Name: Anonymous 2010-06-23 11:27

>>14
There's always Ford.
There has always been Ford.

Name: Anonymous 2010-06-23 13:19

>>4
I did also

Come from /newpol/ please!

Name: Anonymous 2010-06-24 18:58

>>16
No. /newpol/ would be a better board if he and more like him posted.

Name: Anonymous 2010-06-25 19:23

>>assuming that Fords haven't been 98% manufactured in Mayheeco since NAFTA

Name: Anonymous 2010-06-25 19:34

>>18
Crown Victorias as far as I know are still manufactured here with a huge percentage of American made content. I think it's safe to assume that this doesn't hold true for the majority of their models.

NAFTA really has destroyed us.

Name: Anonymous 2010-06-26 5:35

>>17
That's what I said?

Come from /newpol/

Name: Anonymous 2010-06-26 22:26

>>20
Oh, okay.

Name: Anonymous 2010-07-27 13:09

>>18
what?

Name: Anonymous 2010-07-28 0:15

dude ever heard of robin hood, our economy is robin hood, they take from the rich and give to the poor, its like mitosis, we're trying to balance out both sides of the wall to make a delicious mix of RED KOOLAID NIGGA SHIT IM HUNGRY IMMA GO GET SOEM FRIED CHICKEN MABYE HAVE A COUPLE BABIES DEN LEAVE THE BABIES MOMMAS TO GO EATTA DICK THEN GO ROB A STORE KNOWING THAT IMMA GO TO JAIL BUT WHO GIVES A FUCK IM TRIPPIN MA NIGGA ASS OFF DAT PURP NIGGA CHILLIN SHIT I DON NEED A JOB I'LL JUS GO KICK IT WIT DA, 1...2...3...65TH BITCH I KNOCKED NIGGA SHIT IM OUT PEACE

Name: Anonymous 2010-07-28 15:34

>>4

I agree with your assertion that the government is mismanaging the wealth they tax, or at least they could do a better job of it, and that taxing more won't necessarily lead to improvements. That's something that will only be cured through widespread reform and more robust accountability mechanisms which will only be possible with the ardent support of the population. In other words, a forlorn hope.
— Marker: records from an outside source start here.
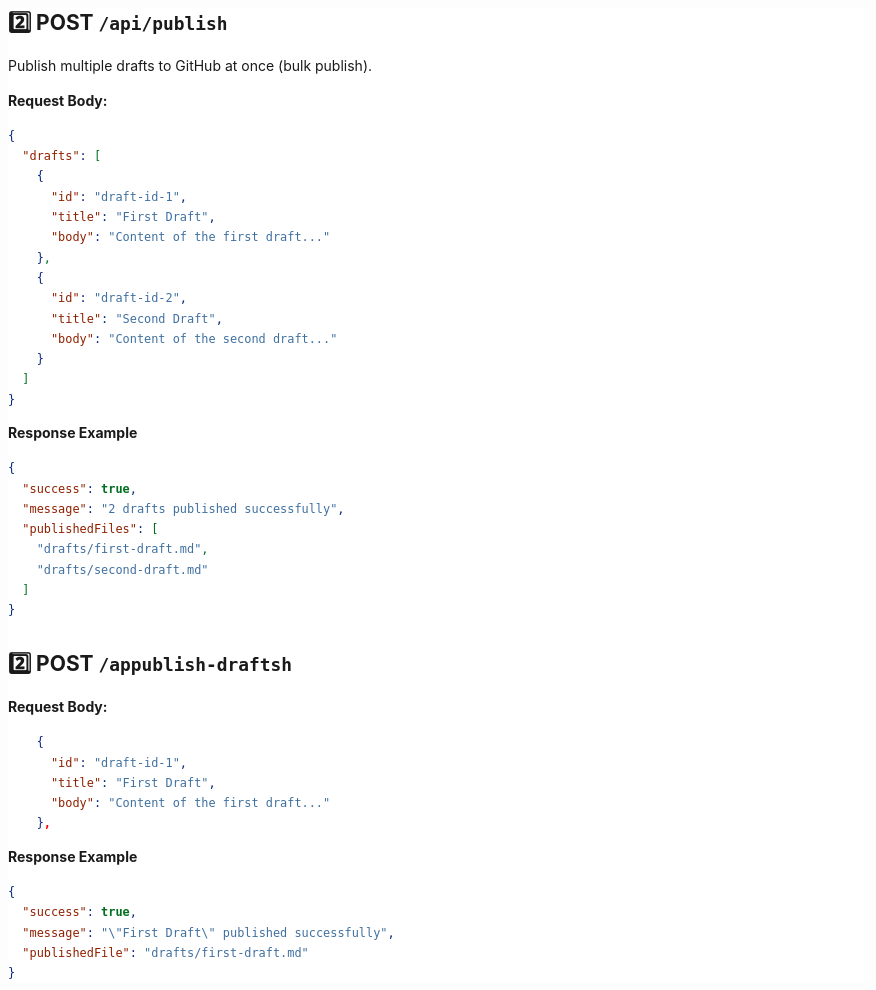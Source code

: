 
## 2️⃣ POST `/api/publish`

Publish multiple drafts to GitHub at once (bulk publish).

**Request Body:**
```json
{
  "drafts": [
    {
      "id": "draft-id-1",
      "title": "First Draft",
      "body": "Content of the first draft..."
    },
    {
      "id": "draft-id-2",
      "title": "Second Draft",
      "body": "Content of the second draft..."
    }
  ]
}
```

**Response Example**
```json
{
  "success": true,
  "message": "2 drafts published successfully",
  "publishedFiles": [
    "drafts/first-draft.md",
    "drafts/second-draft.md"
  ]
}
```

## 2️⃣ POST `/appublish-draftsh`
**Request Body:**
```json
    {
      "id": "draft-id-1",
      "title": "First Draft",
      "body": "Content of the first draft..."
    },
```

**Response Example**
```json
{
  "success": true,
  "message": "\"First Draft\" published successfully",
  "publishedFile": "drafts/first-draft.md"
}
```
I would also assert that while those in the higher income tax categories pay more tax on paper, I would think they only do so if they weren't smart enough to avoid them. The issue of tax-avoidance, however, is an age old problem that concerns all classes, and is not pertinent to this topic.

I disagree that welfare encourages people to live off it, at least in my experience this is the case. Everyone I have known who has been on welfare has done everything possible to get off it and get back in the work-force. I would propose that the majority who do live off welfare permanently are already predisposed to being 'averse to labour' as it was once said. Welfare, however, is a vital safety net for those, especially in these tumultuous economic times, who lose their jobs and reach the end of their ropes. For these people, welfare allows them to 'tie a knot and hang on' until things improve. For others, it allows them to have a minimum quality of life despite a debilitating disability. It is frustrating that some people seek to exploit the system for their own gain, but its utility for those who genuinely need it is indisputable. It must also be noted that corporations have used government-funded bailouts extensively during the recent financial crisis, and in some instances have merely pocketed the money for their own gain. Welfare queens are a dime a dozen compared to such cases, but both are criminal in the extreme.